What it is
Black-Eyed Susan (Rudbeckia hirta) is in the Asteraceae (Daisy) family. A cheerful native daisy that reseeds itself and feeds pollinators from late spring into fall.
How to grow it
It wants full sun, water it low, and give it tolerant soil. Target a soil pH around 6.0–7.0. Space plants about 12–18 in apart. Expect roughly Blooms first year. Native annual/short perennial.
How it's used
Black-Eyed Susan is used: ornamental; pollinator; seed for birds.
🔎 How to identify it
- Hairy lance-shaped leaves
- Golden petals, dark center cone
- Self-sows readily
Not for eating
How to grow & propagate black-eyed susan
Everything I've worked out about starting this one, keeping it alive through a Texas year, and turning one plant into many — free.
How to propagate black-eyed susan
The daisy family is a seed family — those flower heads are seed factories, and most members come up fast and willing from direct sowing.

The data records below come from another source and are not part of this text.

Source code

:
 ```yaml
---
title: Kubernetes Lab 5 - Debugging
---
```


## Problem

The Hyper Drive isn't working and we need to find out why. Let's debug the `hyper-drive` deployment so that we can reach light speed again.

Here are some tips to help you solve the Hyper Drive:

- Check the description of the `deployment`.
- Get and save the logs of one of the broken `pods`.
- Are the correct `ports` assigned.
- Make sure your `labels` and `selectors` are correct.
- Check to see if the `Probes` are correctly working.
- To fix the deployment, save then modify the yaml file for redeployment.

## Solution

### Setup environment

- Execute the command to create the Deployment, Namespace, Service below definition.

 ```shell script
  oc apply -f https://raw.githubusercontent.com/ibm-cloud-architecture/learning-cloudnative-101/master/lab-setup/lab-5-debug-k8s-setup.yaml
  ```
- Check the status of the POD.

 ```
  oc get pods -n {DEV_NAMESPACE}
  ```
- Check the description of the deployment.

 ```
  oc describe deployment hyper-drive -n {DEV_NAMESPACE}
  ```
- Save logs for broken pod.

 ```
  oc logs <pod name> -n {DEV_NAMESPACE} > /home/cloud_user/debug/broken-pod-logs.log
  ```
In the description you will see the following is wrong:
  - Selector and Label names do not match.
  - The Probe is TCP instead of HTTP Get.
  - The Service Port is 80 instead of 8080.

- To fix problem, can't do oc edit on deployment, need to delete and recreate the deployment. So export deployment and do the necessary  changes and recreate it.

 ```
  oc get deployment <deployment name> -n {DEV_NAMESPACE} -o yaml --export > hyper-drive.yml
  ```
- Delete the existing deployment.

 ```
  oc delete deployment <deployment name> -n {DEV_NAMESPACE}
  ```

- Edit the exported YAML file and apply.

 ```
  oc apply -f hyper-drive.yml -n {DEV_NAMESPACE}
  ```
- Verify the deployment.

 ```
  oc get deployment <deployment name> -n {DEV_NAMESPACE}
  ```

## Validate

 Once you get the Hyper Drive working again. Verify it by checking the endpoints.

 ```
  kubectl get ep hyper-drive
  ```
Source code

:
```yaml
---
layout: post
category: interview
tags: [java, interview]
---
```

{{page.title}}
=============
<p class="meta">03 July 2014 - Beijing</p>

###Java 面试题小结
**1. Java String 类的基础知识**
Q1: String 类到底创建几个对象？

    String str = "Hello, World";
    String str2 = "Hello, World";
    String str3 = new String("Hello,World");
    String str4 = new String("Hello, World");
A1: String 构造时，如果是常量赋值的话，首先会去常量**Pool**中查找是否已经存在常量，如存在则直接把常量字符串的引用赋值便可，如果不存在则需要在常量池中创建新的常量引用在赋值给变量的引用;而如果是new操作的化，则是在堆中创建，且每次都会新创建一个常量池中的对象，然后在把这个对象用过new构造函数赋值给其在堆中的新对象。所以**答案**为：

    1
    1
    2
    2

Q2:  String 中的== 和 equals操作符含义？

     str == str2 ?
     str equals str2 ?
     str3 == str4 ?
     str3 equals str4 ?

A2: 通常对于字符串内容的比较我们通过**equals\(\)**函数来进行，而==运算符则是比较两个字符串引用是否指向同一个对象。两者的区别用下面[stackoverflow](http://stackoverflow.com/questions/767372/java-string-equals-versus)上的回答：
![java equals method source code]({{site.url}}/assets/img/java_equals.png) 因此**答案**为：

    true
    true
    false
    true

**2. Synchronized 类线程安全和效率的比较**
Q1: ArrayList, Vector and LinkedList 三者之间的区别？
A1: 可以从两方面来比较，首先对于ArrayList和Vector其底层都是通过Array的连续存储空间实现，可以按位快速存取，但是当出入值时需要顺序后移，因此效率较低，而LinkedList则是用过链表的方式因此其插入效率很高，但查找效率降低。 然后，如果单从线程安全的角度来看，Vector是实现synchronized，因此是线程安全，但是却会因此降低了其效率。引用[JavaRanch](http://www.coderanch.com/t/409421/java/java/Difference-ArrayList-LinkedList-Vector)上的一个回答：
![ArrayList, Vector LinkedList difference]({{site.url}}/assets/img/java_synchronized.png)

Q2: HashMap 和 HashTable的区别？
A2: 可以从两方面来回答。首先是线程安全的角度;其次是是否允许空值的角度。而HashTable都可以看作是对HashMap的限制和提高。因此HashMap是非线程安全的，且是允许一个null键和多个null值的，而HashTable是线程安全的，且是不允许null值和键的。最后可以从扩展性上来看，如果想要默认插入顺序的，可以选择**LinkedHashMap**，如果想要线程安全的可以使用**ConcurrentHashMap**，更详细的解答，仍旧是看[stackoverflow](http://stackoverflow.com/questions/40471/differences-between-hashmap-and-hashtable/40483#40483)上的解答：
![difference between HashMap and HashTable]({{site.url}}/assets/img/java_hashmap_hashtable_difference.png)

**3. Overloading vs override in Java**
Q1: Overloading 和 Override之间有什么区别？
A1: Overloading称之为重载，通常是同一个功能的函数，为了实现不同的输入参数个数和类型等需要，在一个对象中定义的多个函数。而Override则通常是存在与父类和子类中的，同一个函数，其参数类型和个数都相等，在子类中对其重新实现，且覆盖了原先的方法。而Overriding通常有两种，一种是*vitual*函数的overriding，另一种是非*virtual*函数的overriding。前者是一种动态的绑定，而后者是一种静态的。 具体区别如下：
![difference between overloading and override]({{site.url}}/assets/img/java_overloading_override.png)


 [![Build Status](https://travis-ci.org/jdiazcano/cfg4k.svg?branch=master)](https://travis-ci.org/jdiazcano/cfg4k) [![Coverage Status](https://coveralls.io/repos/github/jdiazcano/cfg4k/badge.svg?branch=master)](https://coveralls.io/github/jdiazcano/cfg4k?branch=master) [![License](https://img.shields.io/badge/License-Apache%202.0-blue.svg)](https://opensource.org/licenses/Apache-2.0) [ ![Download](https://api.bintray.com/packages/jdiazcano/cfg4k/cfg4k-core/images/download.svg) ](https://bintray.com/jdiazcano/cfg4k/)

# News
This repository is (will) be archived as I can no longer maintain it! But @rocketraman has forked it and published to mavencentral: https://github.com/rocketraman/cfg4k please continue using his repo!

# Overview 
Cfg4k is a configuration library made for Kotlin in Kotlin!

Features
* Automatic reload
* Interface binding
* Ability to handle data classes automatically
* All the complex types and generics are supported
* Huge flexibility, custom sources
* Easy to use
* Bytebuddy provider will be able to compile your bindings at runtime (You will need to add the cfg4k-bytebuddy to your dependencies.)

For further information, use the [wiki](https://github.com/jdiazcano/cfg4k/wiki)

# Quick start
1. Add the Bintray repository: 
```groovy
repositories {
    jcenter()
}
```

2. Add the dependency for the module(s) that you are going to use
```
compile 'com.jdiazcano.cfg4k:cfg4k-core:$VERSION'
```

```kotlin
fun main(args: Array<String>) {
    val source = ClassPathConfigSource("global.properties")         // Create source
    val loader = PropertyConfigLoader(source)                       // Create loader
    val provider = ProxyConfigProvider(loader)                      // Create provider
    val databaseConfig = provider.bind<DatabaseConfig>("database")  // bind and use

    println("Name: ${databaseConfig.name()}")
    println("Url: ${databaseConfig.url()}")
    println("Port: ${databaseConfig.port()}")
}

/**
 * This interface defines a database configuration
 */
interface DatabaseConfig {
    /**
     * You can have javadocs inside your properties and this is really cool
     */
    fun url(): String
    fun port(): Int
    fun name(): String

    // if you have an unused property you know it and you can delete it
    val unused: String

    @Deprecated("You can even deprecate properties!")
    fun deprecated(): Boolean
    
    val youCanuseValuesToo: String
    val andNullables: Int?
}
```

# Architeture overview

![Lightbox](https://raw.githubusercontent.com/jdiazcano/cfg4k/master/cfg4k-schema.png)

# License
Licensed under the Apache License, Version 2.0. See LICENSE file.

The perennial members (coneflower, black-eyed Susan, the native sunflowers) also clump up over a few years and can be lifted and split in fall or early spring to make free plants and keep the center from dying out.
Growing black-eyed susan in Texas
Give it full sun and tolerant soil. Match the spot to the plant and most of the battle is already won.
Time your planting to our long warm season and watch the frost dates at both ends; the live weather tool on this site is built for exactly that.
Once it's rooted in, this is a low-water plant — overwatering does more harm than drought here. Water deeply to establish, then back off and let it prove how tough it is.
Harvesting
Figure on roughly blooms first year before you're harvesting.
Making more for free
If you want more, let your healthiest plants mature fully and collect the seed once it's dry on the plant — then store it somewhere cool, dark, and dry until next season.
Part of the free Texas Roots plant database, compiled by Jordan Polasek from his greenhouse in El Campo, Texas. Free to read and share. If it helped, the best thanks is to grow something.